§ **Brief**
Needed from the data below: all lines that contain the word "super".

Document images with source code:
● ● ●

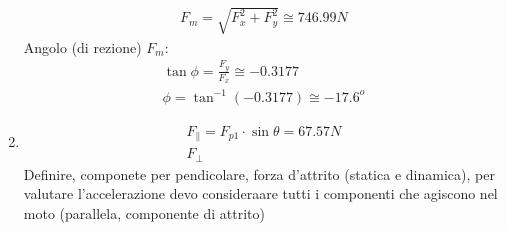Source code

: \documentclass{report}
\begin{document}
\begin{enumerate}
\begin{eqnarray*}
  F_m=\sqrt{F_x^2+F_y^2} \cong 746.99N
\end{eqnarray*}
Angolo (di rezione) $F_m$:
\begin{eqnarray*}
  \tan \phi = \frac{F_y}{F_x}\cong  - 0.3177 \\
  \phi = \tan^{-1}\left(- 0.3177\right) \cong - 17.6^o
\end{eqnarray*}
\item
  \begin{eqnarray*}
    F_{\parallel}=F_{p1}\cdot \sin \theta = 67.57N\\
    F_{\perp}
  \end{eqnarray*}
  Definire, componete per pendicolare, forza d'attrito (statica e dinamica), per valutare l'accelerazione devo consideraare tutti i componenti che agiscono nel moto (parallela, componente di attrito)
\end{enumerate}
\end{document}
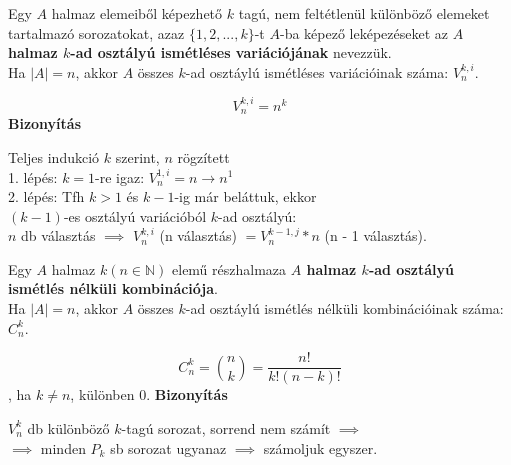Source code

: \begin{frame}
  \begin{tcolorbox}[title={Def.: Ismétléses Variáció}]
    Egy $A$ halmaz elemeiből képezhető $k$ tagú, nem feltétlenül különböző elemeket tartalmazó sorozatokat, azaz $\{ 1, 2, ..., k \}$-t $A$-ba képező leképezéseket az \textbf{$A$ halmaz  $k$-ad osztályú ismétléses variációjának} nevezzük.\\
    Ha $|A| = n$, akkor $A$ összes $k$-ad osztáylú ismétléses variációinak száma: $V_n^{k, i}$.
  \end{tcolorbox}

  \begin{tcolorbox}[title={Tétel: Ismétléses variációk száma}]
    $$V_n^{k, i} = n^k$$
  \tcblower
    \textbf{Bizonyítás}\\
    \mmedskip

    Teljes indukció $k$ szerint, $n$ rögzített\\
    1. lépés: $k = 1$-re igaz: $V_n^{1, i} = n \rightarrow n^1$\\
    2. lépés: Tfh $k > 1$ és $k - 1$-ig már beláttuk, ekkor\\
    $(k - 1)$-es osztályú variációból $k$-ad osztályú:\\
    $n$ db választás $\implies$ $V_n^{k, i}$ (n választás) $= V_n^{k - 1, j} * n$ (n - 1 választás).
  \end{tcolorbox}
\end{frame}

\begin{frame}
  \begin{tcolorbox}[title={Def.: Ismétlés nélküli Kombináció}]
    Egy $A$ halmaz $k (n \in \mathbb{N})$ elemű részhalmaza \textbf{$A$ halmaz  $k$-ad osztályú ismétlés nélküli kombinációja}.\\
    Ha $|A| = n$, akkor $A$ összes $k$-ad osztáylú ismétlés nélküli kombinációinak száma: $C_n^k$.
  \end{tcolorbox}

  \begin{tcolorbox}[title={Tétel: Kombinációk száma}]
    $$C_n^k = {{n}\choose{k}} = \frac{n!}{k!(n - k)!} $$, ha $k \neq n$, különben 0.
  \tcblower
    \textbf{Bizonyítás}\\
    \mmedskip

    $V_n^k$ db különböző $k$-tagú sorozat, sorrend nem számít $\implies$\\
    $\implies$ minden $P_k$ sb sorozat ugyanaz $\implies$ számoljuk egyszer.\\
  \end{tcolorbox}
\end{frame}

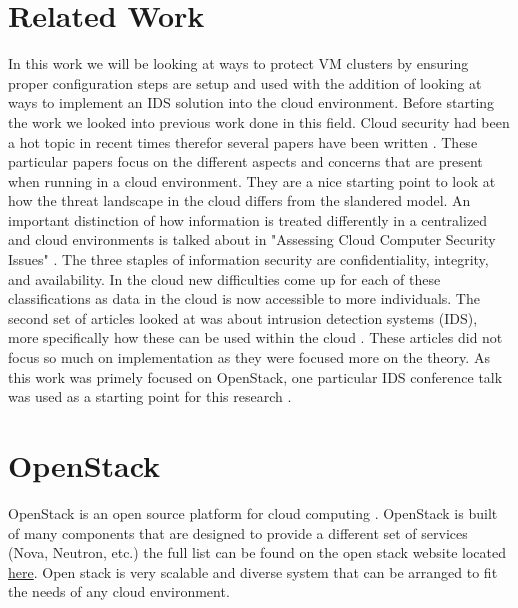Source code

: \documentclass[12pt]{article}
\begin{document}
\section{Related Work}
In this work we will be looking at ways to protect VM clusters by ensuring proper configuration steps are setup and used with the addition of looking at ways to implement an IDS solution into the cloud environment. Before starting the work we looked into previous work done in this field. Cloud security had been a hot topic in recent times therefor several papers have been written \cite{zissis2012addressing, mishra2013cloud, krutz2010cloud}. These particular papers focus on the different aspects and concerns that are present when running in a cloud environment. They are a nice starting point to look at how the threat landscape in the cloud differs from the slandered model. An important distinction of how information is treated differently in a centralized and cloud environments is talked about in "Assessing Cloud Computer Security Issues" \cite{zissis2012addressing}. The three staples of information security are confidentiality, integrity, and availability. In the cloud new difficulties come up for each of these classifications as data in the cloud is now accessible to more individuals.  The second set of articles looked at was about intrusion detection systems (IDS), more specifically how these can be used within the cloud \cite{SurveyOfIDS, patel2013intrusion}. These articles did not focus so much on implementation as they were focused more on the theory. As this work was primely focused on OpenStack, one particular IDS conference talk was used as a starting point for this research \cite{videoPresentation}.


\section{OpenStack}
OpenStack is an open source platform for cloud computing \cite{wiki:OpenStack}. OpenStack is built of many components that are designed to provide a different set of services (Nova, Neutron, etc.) the full list can be found on the open stack website located \href{https://www.openstack.org/software/project-navigator/}{here}. Open stack is very scalable and diverse system that can be arranged to fit the needs of any cloud environment.
\end{document}
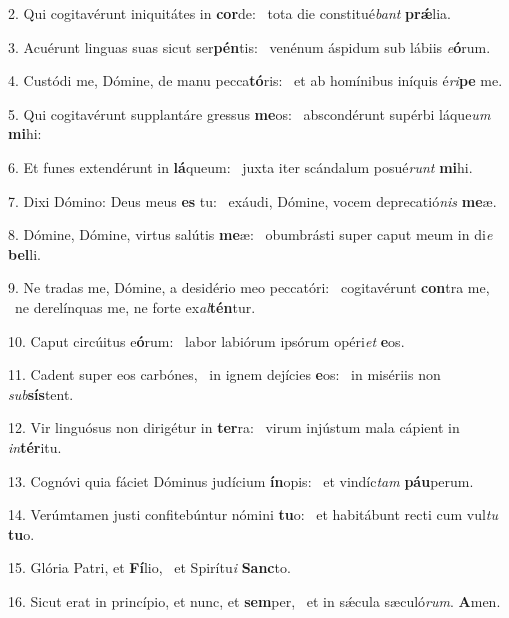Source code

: 2. Qui cogitavérunt iniquitátes in \textbf{cor}de: \ast\  tota die constitué\textit{bant} \textbf{prǽ}lia.\

3. Acuérunt linguas suas sicut ser\textbf{pén}tis: \ast\  venénum áspidum sub lábiis \textit{e}\textbf{ó}rum.\

4. Custódi me, Dómine, de manu pecca\textbf{tó}ris: \ast\  et ab homínibus iníquis é\textit{ri}\textbf{pe} me.\

5. Qui cogitavérunt supplantáre gressus \textbf{me}os: \ast\  abscondérunt supérbi láque\textit{um} \textbf{mi}hi:\

6. Et funes extendérunt in \textbf{lá}queum: \ast\  juxta iter scándalum posué\textit{runt} \textbf{mi}hi.\

7. Dixi Dómino: Deus meus \textbf{es} tu: \ast\  exáudi, Dómine, vocem deprecatió\textit{nis} \textbf{me}æ.\

8. Dómine, Dómine, virtus salútis \textbf{me}æ: \ast\  obumbrásti super caput meum in di\textit{e} \textbf{bel}li.\

9. Ne tradas me, Dómine, a desidério meo peccatóri: \dag\  cogitavérunt \textbf{con}tra me, \ast\  ne derelínquas me, ne forte ex\textit{al}\textbf{tén}tur.\

10. Caput circúitus e\textbf{ó}rum: \ast\  labor labiórum ipsórum opéri\textit{et} \textbf{e}os.\

11. Cadent super eos carbónes, \dag\  in ignem dejícies \textbf{e}os: \ast\  in misériis non \textit{sub}\textbf{sís}tent.\

12. Vir linguósus non dirigétur in \textbf{ter}ra: \ast\  virum injústum mala cápient in \textit{in}\textbf{tér}itu.\

13. Cognóvi quia fáciet Dóminus judícium \textbf{ín}opis: \ast\  et vindíc\textit{tam} \textbf{páu}perum.\

14. Verúmtamen justi confitebúntur nómini \textbf{tu}o: \ast\  et habitábunt recti cum vul\textit{tu} \textbf{tu}o.\

15. Glória Patri, et \textbf{Fí}lio, \ast\  et Spirítu\textit{i} \textbf{Sanc}to.\

16. Sicut erat in princípio, et nunc, et \textbf{sem}per, \ast\  et in sǽcula sæculó\textit{rum}. \textbf{A}men.\

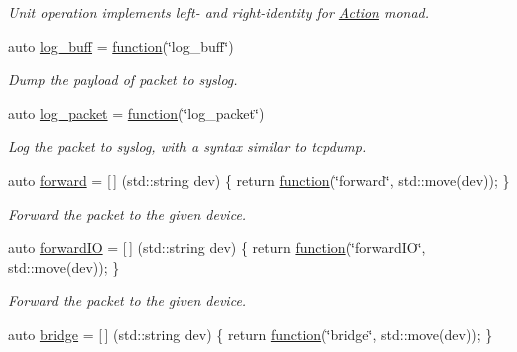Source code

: \begin{DoxyCompactItemize}
\begin{DoxyCompactList}\small\item\em Unit operation implements left-\/ and right-\/identity for \hyperlink{structpfq_1_1lang_1_1Action}{Action} monad. \end{DoxyCompactList}\item 
auto \hyperlink{namespacepfq_1_1lang_1_1anonymous__namespace_02default_8hpp_03_ac16d4c4b496e6e882901d84ded462101}{log\+\_\+buff} = \hyperlink{namespacepfq_1_1lang_a1a4638059d700ae08d0ca63886ff2bb3}{function}(\char`\"{}log\+\_\+buff\char`\"{})
\begin{DoxyCompactList}\small\item\em Dump the payload of packet to syslog. \end{DoxyCompactList}\item 
auto \hyperlink{namespacepfq_1_1lang_1_1anonymous__namespace_02default_8hpp_03_aed6076a98aece625738cbda3689183e2}{log\+\_\+packet} = \hyperlink{namespacepfq_1_1lang_a1a4638059d700ae08d0ca63886ff2bb3}{function}(\char`\"{}log\+\_\+packet\char`\"{})
\begin{DoxyCompactList}\small\item\em Log the packet to syslog, with a syntax similar to tcpdump. \end{DoxyCompactList}\item 
auto \hyperlink{namespacepfq_1_1lang_1_1anonymous__namespace_02default_8hpp_03_aae08247030fea0f5e398b0a03d382257}{forward} = \mbox{[}$\,$\mbox{]} (std\+::string dev) \{ return \hyperlink{namespacepfq_1_1lang_a1a4638059d700ae08d0ca63886ff2bb3}{function}(\char`\"{}forward\char`\"{}, std\+::move(dev)); \}
\begin{DoxyCompactList}\small\item\em Forward the packet to the given device. \end{DoxyCompactList}\item 
auto \hyperlink{namespacepfq_1_1lang_1_1anonymous__namespace_02default_8hpp_03_a3fb6ec42e38c3329534ea3a7024fd967}{forward\+IO} = \mbox{[}$\,$\mbox{]} (std\+::string dev) \{ return \hyperlink{namespacepfq_1_1lang_a1a4638059d700ae08d0ca63886ff2bb3}{function}(\char`\"{}forward\+IO\char`\"{}, std\+::move(dev)); \}
\begin{DoxyCompactList}\small\item\em Forward the packet to the given device. \end{DoxyCompactList}\item 
auto \hyperlink{namespacepfq_1_1lang_1_1anonymous__namespace_02default_8hpp_03_ad318dd8fb6441b78bdfb056173e5a7e2}{bridge} = \mbox{[}$\,$\mbox{]} (std\+::string dev) \{ return \hyperlink{namespacepfq_1_1lang_a1a4638059d700ae08d0ca63886ff2bb3}{function}(\char`\"{}bridge\char`\"{}, std\+::move(dev)); \}

\end{DoxyCompactItemize}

● ● ●

§ **Solution below**
8. Dómine, Dómine, virtus salútis \textbf{me}æ: \ast\  obumbrásti super caput meum in di\textit{e} \textbf{bel}li.\
11. Cadent super eos carbónes, \dag\  in ignem dejícies \textbf{e}os: \ast\  in misériis non \textit{sub}\textbf{sís}tent.\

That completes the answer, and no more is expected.